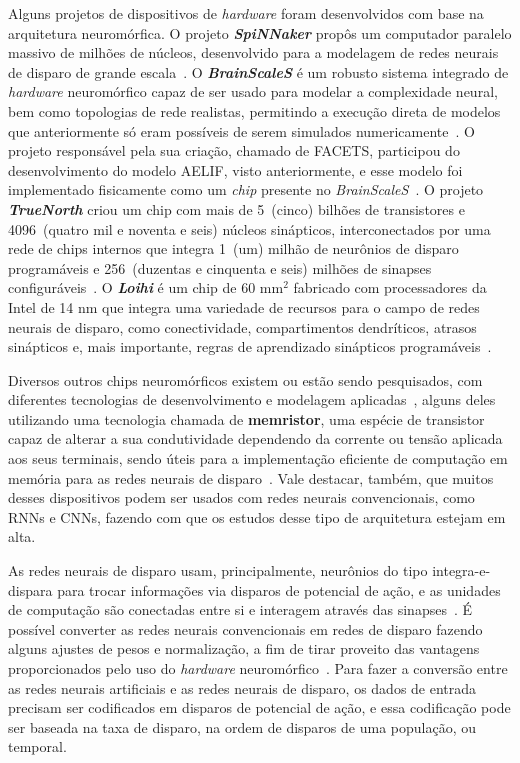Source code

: Alguns projetos de dispositivos de \textit{hardware} foram desenvolvidos com base na arquitetura neuromórfica. O projeto \textbf{\textit{SpiNNaker}} propôs um computador paralelo massivo de milhões de núcleos, desenvolvido para a modelagem de redes neurais de disparo de grande escala~\cite{furber_spinnaker_2014}. O \textbf{\textit{BrainScaleS}} é um robusto sistema integrado de \textit{hardware} neuromórfico capaz de ser usado para modelar a complexidade neural, bem como topologias de rede realistas, permitindo a execução direta de modelos que anteriormente só eram possíveis de serem simulados numericamente~\cite{schemmel_wafer-scale_2010}. O projeto responsável pela sua criação, chamado de FACETS, participou do desenvolvimento do modelo AELIF, visto anteriormente, e esse modelo foi implementado fisicamente como um \textit{chip} presente no \textit{BrainScaleS}~\cite{aamir_lif_2017}. O projeto \textbf{\textit{TrueNorth}} criou um chip com mais de 5~(cinco) bilhões de transistores e 4096~(quatro mil e noventa e seis) núcleos sinápticos, interconectados por uma rede de chips internos que integra 1~(um) milhão de neurônios de disparo programáveis e 256~(duzentas e cinquenta e seis) milhões de sinapses configuráveis~\cite{merolla_million_2014}. O \textbf{\textit{Loihi}} é um chip de 60 $\text{mm}^2$ fabricado com processadores da Intel de 14 nm que integra uma variedade de recursos para o campo de redes neurais de disparo, como conectividade, compartimentos dendríticos, atrasos sinápticos e, mais importante, regras de aprendizado sinápticos programáveis~\cite{davies_loihi_2018}.

Diversos outros chips neuromórficos existem ou estão sendo pesquisados, com diferentes tecnologias de desenvolvimento e modelagem aplicadas~\cite{mehonic_brain-inspired_2022}, 
alguns deles utilizando uma tecnologia chamada de \textbf{memristor}, uma espécie de transistor capaz de alterar a sua condutividade dependendo da corrente ou tensão aplicada aos seus terminais, sendo úteis para a implementação eficiente de computação em memória para as redes neurais de disparo~\cite{mehonic_memristorsmemory_2020}. Vale destacar, também, que muitos desses dispositivos podem ser usados com redes neurais convencionais, como RNNs e CNNs, fazendo com que os estudos desse tipo de arquitetura estejam em alta.

As redes neurais de disparo usam, principalmente, neurônios do tipo integra-e-dispara para trocar informações via disparos de potencial de ação, e as unidades de computação são conectadas entre si e interagem através das sinapses~\cite{roy_towards_2019}. É possível converter as redes neurais convencionais em redes de disparo fazendo alguns ajustes de pesos e normalização, a fim de tirar proveito das vantagens proporcionados pelo uso do \textit{hardware} neuromórfico~\cite{diehl_conversion_2016}. Para fazer a conversão entre as redes neurais artificiais e as redes neurais de disparo, os dados de entrada precisam ser codificados em disparos de potencial de ação, e essa codificação pode ser baseada na taxa de disparo, na ordem de disparos de uma população, ou temporal.

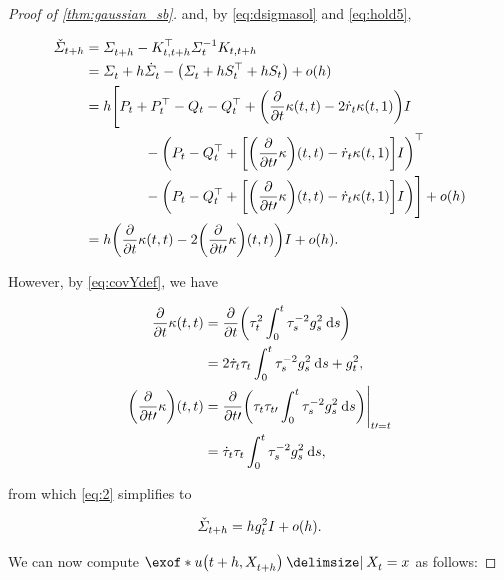 \begin{proof}[Proof of \cref{thm:gaussian_sb}]
and, by \eqref{eq:dsigmasol} and \eqref{eq:hold5},

\begin{align}
\nn
\Sigmac &= \Sigmasol[\ctime+h] - \Kth^\top \Sigmasolinv \Kth \\
\nn
&= \Sigmasol + h\dSigmasol - \parens*{   \Sigmasol + h \St^\top + h\St } + o(h) \\
\nn
&= h \Bigg[  \Pt + \Pt^\top - \Qt - \Qt^\top +  \parens*{  \frac{\del}{\del \ctime} \kernel[\ctime][\ctime] -2 \dratio \kernel[\ctime][\horizon]  }\eye  \\
\nn
&\hspace{15mm}- \parens*{ \Pt - \Qt^\top + \bracks*{\parens*{ \frac{\del}{\del \ctime\prime}\kernelbase }(\ctime, \ctime) - \dratio \kernel[\ctime][\horizon] } \eye  }^\top \\
&\hspace{15mm}- \parens*{ \Pt - \Qt^\top + \bracks*{\parens*{\frac{\del}{\del \ctime\prime}\kernelbase }(\ctime, \ctime) - \dratio \kernel[\ctime][\horizon] } \eye  }  \Bigg] + o(h) \\
\label{eq:2}
&=  h\parens*{\frac{\del}{\del \ctime} \kernel[\ctime][\ctime]- 2 \parens*{\frac{\del}{\del \ctime\prime}\kernelbase }(\ctime, \ctime)}\eye + o(h).
\end{align}

However, by \eqref{eq:covYdef}, we have

\begin{align}
\nn
\frac{\del}{\del \ctime} \kernel[\ctime][\ctime] &= \frac{\del}{\del \ctime} \parens*{  \aggtimesq[\ctime] \intdasq } \\
\nn
&= 2 \daggtime\aggtime\intdasq + \volatsq[\ctime], \\
\parens*{\frac{\del}{\del \ctime\prime}\kernelbase }(\ctime, \ctime) &= \frac{\del}{\del \ctime\prime} \parens*{  \aggtime[\ctime]\aggtime[\ctime\prime] \intdasq }\Bigg\vert_{\ctime\prime = \ctime} \\
&= \daggtime\aggtime\intdasq, 
\end{align} 

from which \eqref{eq:2} simplifies to

\begin{equation}
\label{eq:sigmacapprox}
\Sigmac = h \volatsq[\ctime] \eye + o(h).
\end{equation}

We can now compute $\exof*{ \testf[\ctime+h][\Xsol[\ctime+h]] \given \Xsol = \point  }$ as follows:


\end{proof}
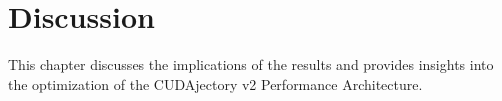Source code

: \chapter{Discussion}
This chapter discusses the implications of the results and provides insights into the optimization of the CUDAjectory v2 Performance Architecture.

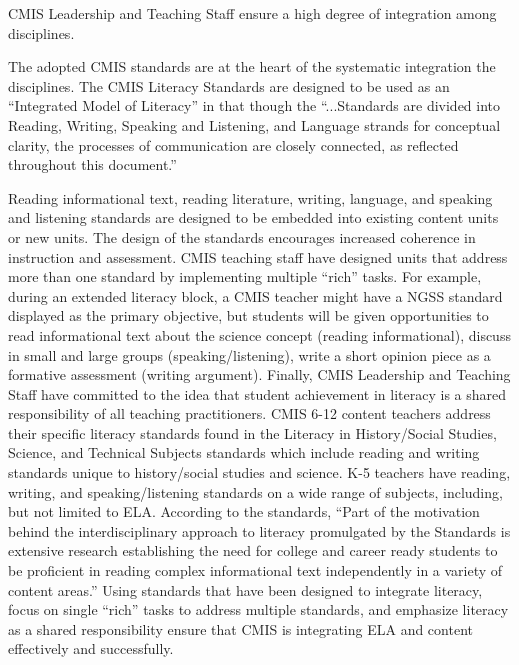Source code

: 
\begin{findings}
CMIS Leadership and Teaching Staff ensure a high degree of integration among disciplines. 


The adopted CMIS standards are at the heart of the systematic  integration the disciplines. The CMIS Literacy Standards are designed to be used as an “Integrated Model of Literacy” in that though the “...Standards are divided into Reading, Writing, Speaking and Listening, and Language strands for conceptual clarity, the processes of communication are closely connected, as reflected throughout this document.” 

Reading informational text, reading literature, writing, language, and speaking and listening standards are designed to be embedded into existing content units or new units. The design of the standards encourages increased coherence in instruction and assessment. CMIS teaching staff have designed units that address more than one standard by implementing multiple “rich” tasks. For example, during an extended literacy block, a CMIS teacher might have a NGSS standard displayed as the primary objective, but students will be given opportunities to read informational text about the science concept (reading informational), discuss in small and large groups (speaking/listening), write a short opinion piece as a formative assessment (writing argument). Finally, CMIS Leadership and Teaching Staff have committed to the idea that student achievement in literacy is a shared responsibility of all teaching practitioners. CMIS 6-12 content teachers address their specific literacy standards found in the Literacy in History/Social Studies, Science, and Technical Subjects standards which include reading and writing standards unique to history/social studies and science. K-5 teachers have reading, writing, and speaking/listening standards on a wide range of subjects, including, but not limited to ELA. According to the standards, ``Part of the motivation behind the interdisciplinary approach to literacy promulgated by the Standards is extensive research establishing the need for college and career ready students to be proficient in reading complex informational text independently in a variety of content areas.'' Using standards that have been designed to integrate literacy, focus on single ``rich'' tasks to address multiple standards, and emphasize literacy as a shared responsibility ensure that CMIS is integrating ELA and content effectively and successfully. 


\end{findings}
******************************
■ **What this task involves**
The records above should be returned exactly; no image belongs in the copy.

■ **Solution to this problem**
Source code

: Alguns projetos de dispositivos de \textit{hardware} foram desenvolvidos com base na arquitetura neuromórfica. O projeto \textbf{\textit{SpiNNaker}} propôs um computador paralelo massivo de milhões de núcleos, desenvolvido para a modelagem de redes neurais de disparo de grande escala~\cite{furber_spinnaker_2014}. O \textbf{\textit{BrainScaleS}} é um robusto sistema integrado de \textit{hardware} neuromórfico capaz de ser usado para modelar a complexidade neural, bem como topologias de rede realistas, permitindo a execução direta de modelos que anteriormente só eram possíveis de serem simulados numericamente~\cite{schemmel_wafer-scale_2010}. O projeto responsável pela sua criação, chamado de FACETS, participou do desenvolvimento do modelo AELIF, visto anteriormente, e esse modelo foi implementado fisicamente como um \textit{chip} presente no \textit{BrainScaleS}~\cite{aamir_lif_2017}. O projeto \textbf{\textit{TrueNorth}} criou um chip com mais de 5~(cinco) bilhões de transistores e 4096~(quatro mil e noventa e seis) núcleos sinápticos, interconectados por uma rede de chips internos que integra 1~(um) milhão de neurônios de disparo programáveis e 256~(duzentas e cinquenta e seis) milhões de sinapses configuráveis~\cite{merolla_million_2014}. O \textbf{\textit{Loihi}} é um chip de 60 $\text{mm}^2$ fabricado com processadores da Intel de 14 nm que integra uma variedade de recursos para o campo de redes neurais de disparo, como conectividade, compartimentos dendríticos, atrasos sinápticos e, mais importante, regras de aprendizado sinápticos programáveis~\cite{davies_loihi_2018}.

Diversos outros chips neuromórficos existem ou estão sendo pesquisados, com diferentes tecnologias de desenvolvimento e modelagem aplicadas~\cite{mehonic_brain-inspired_2022}, 
alguns deles utilizando uma tecnologia chamada de \textbf{memristor}, uma espécie de transistor capaz de alterar a sua condutividade dependendo da corrente ou tensão aplicada aos seus terminais, sendo úteis para a implementação eficiente de computação em memória para as redes neurais de disparo~\cite{mehonic_memristorsmemory_2020}. Vale destacar, também, que muitos desses dispositivos podem ser usados com redes neurais convencionais, como RNNs e CNNs, fazendo com que os estudos desse tipo de arquitetura estejam em alta.

As redes neurais de disparo usam, principalmente, neurônios do tipo integra-e-dispara para trocar informações via disparos de potencial de ação, e as unidades de computação são conectadas entre si e interagem através das sinapses~\cite{roy_towards_2019}. É possível converter as redes neurais convencionais em redes de disparo fazendo alguns ajustes de pesos e normalização, a fim de tirar proveito das vantagens proporcionados pelo uso do \textit{hardware} neuromórfico~\cite{diehl_conversion_2016}. Para fazer a conversão entre as redes neurais artificiais e as redes neurais de disparo, os dados de entrada precisam ser codificados em disparos de potencial de ação, e essa codificação pode ser baseada na taxa de disparo, na ordem de disparos de uma população, ou temporal.

 \begin{proof}[Proof of \cref{thm:gaussian_sb}]
and, by \eqref{eq:dsigmasol} and \eqref{eq:hold5},

\begin{align}
\nn
\Sigmac &= \Sigmasol[\ctime+h] - \Kth^\top \Sigmasolinv \Kth \\
\nn
&= \Sigmasol + h\dSigmasol - \parens*{   \Sigmasol + h \St^\top + h\St } + o(h) \\
\nn
&= h \Bigg[  \Pt + \Pt^\top - \Qt - \Qt^\top +  \parens*{  \frac{\del}{\del \ctime} \kernel[\ctime][\ctime] -2 \dratio \kernel[\ctime][\horizon]  }\eye  \\
\nn
&\hspace{15mm}- \parens*{ \Pt - \Qt^\top + \bracks*{\parens*{ \frac{\del}{\del \ctime\prime}\kernelbase }(\ctime, \ctime) - \dratio \kernel[\ctime][\horizon] } \eye  }^\top \\
&\hspace{15mm}- \parens*{ \Pt - \Qt^\top + \bracks*{\parens*{\frac{\del}{\del \ctime\prime}\kernelbase }(\ctime, \ctime) - \dratio \kernel[\ctime][\horizon] } \eye  }  \Bigg] + o(h) \\
\label{eq:2}
&=  h\parens*{\frac{\del}{\del \ctime} \kernel[\ctime][\ctime]- 2 \parens*{\frac{\del}{\del \ctime\prime}\kernelbase }(\ctime, \ctime)}\eye + o(h).
\end{align}

However, by \eqref{eq:covYdef}, we have

\begin{align}
\nn
\frac{\del}{\del \ctime} \kernel[\ctime][\ctime] &= \frac{\del}{\del \ctime} \parens*{  \aggtimesq[\ctime] \intdasq } \\
\nn
&= 2 \daggtime\aggtime\intdasq + \volatsq[\ctime], \\
\parens*{\frac{\del}{\del \ctime\prime}\kernelbase }(\ctime, \ctime) &= \frac{\del}{\del \ctime\prime} \parens*{  \aggtime[\ctime]\aggtime[\ctime\prime] \intdasq }\Bigg\vert_{\ctime\prime = \ctime} \\
&= \daggtime\aggtime\intdasq, 
\end{align} 

from which \eqref{eq:2} simplifies to

\begin{equation}
\label{eq:sigmacapprox}
\Sigmac = h \volatsq[\ctime] \eye + o(h).
\end{equation}

We can now compute $\exof*{ \testf[\ctime+h][\Xsol[\ctime+h]] \given \Xsol = \point  }$ as follows:


\end{proof}
Source code

: \chapter{Discussion}
This chapter discusses the implications of the results and provides insights into the optimization of the CUDAjectory v2 Performance Architecture.

Source code

: 
\begin{findings}
CMIS Leadership and Teaching Staff ensure a high degree of integration among disciplines. 


The adopted CMIS standards are at the heart of the systematic  integration the disciplines. The CMIS Literacy Standards are designed to be used as an “Integrated Model of Literacy” in that though the “...Standards are divided into Reading, Writing, Speaking and Listening, and Language strands for conceptual clarity, the processes of communication are closely connected, as reflected throughout this document.” 

Reading informational text, reading literature, writing, language, and speaking and listening standards are designed to be embedded into existing content units or new units. The design of the standards encourages increased coherence in instruction and assessment. CMIS teaching staff have designed units that address more than one standard by implementing multiple “rich” tasks. For example, during an extended literacy block, a CMIS teacher might have a NGSS standard displayed as the primary objective, but students will be given opportunities to read informational text about the science concept (reading informational), discuss in small and large groups (speaking/listening), write a short opinion piece as a formative assessment (writing argument). Finally, CMIS Leadership and Teaching Staff have committed to the idea that student achievement in literacy is a shared responsibility of all teaching practitioners. CMIS 6-12 content teachers address their specific literacy standards found in the Literacy in History/Social Studies, Science, and Technical Subjects standards which include reading and writing standards unique to history/social studies and science. K-5 teachers have reading, writing, and speaking/listening standards on a wide range of subjects, including, but not limited to ELA. According to the standards, ``Part of the motivation behind the interdisciplinary approach to literacy promulgated by the Standards is extensive research establishing the need for college and career ready students to be proficient in reading complex informational text independently in a variety of content areas.'' Using standards that have been designed to integrate literacy, focus on single ``rich'' tasks to address multiple standards, and emphasize literacy as a shared responsibility ensure that CMIS is integrating ELA and content effectively and successfully. 


\end{findings}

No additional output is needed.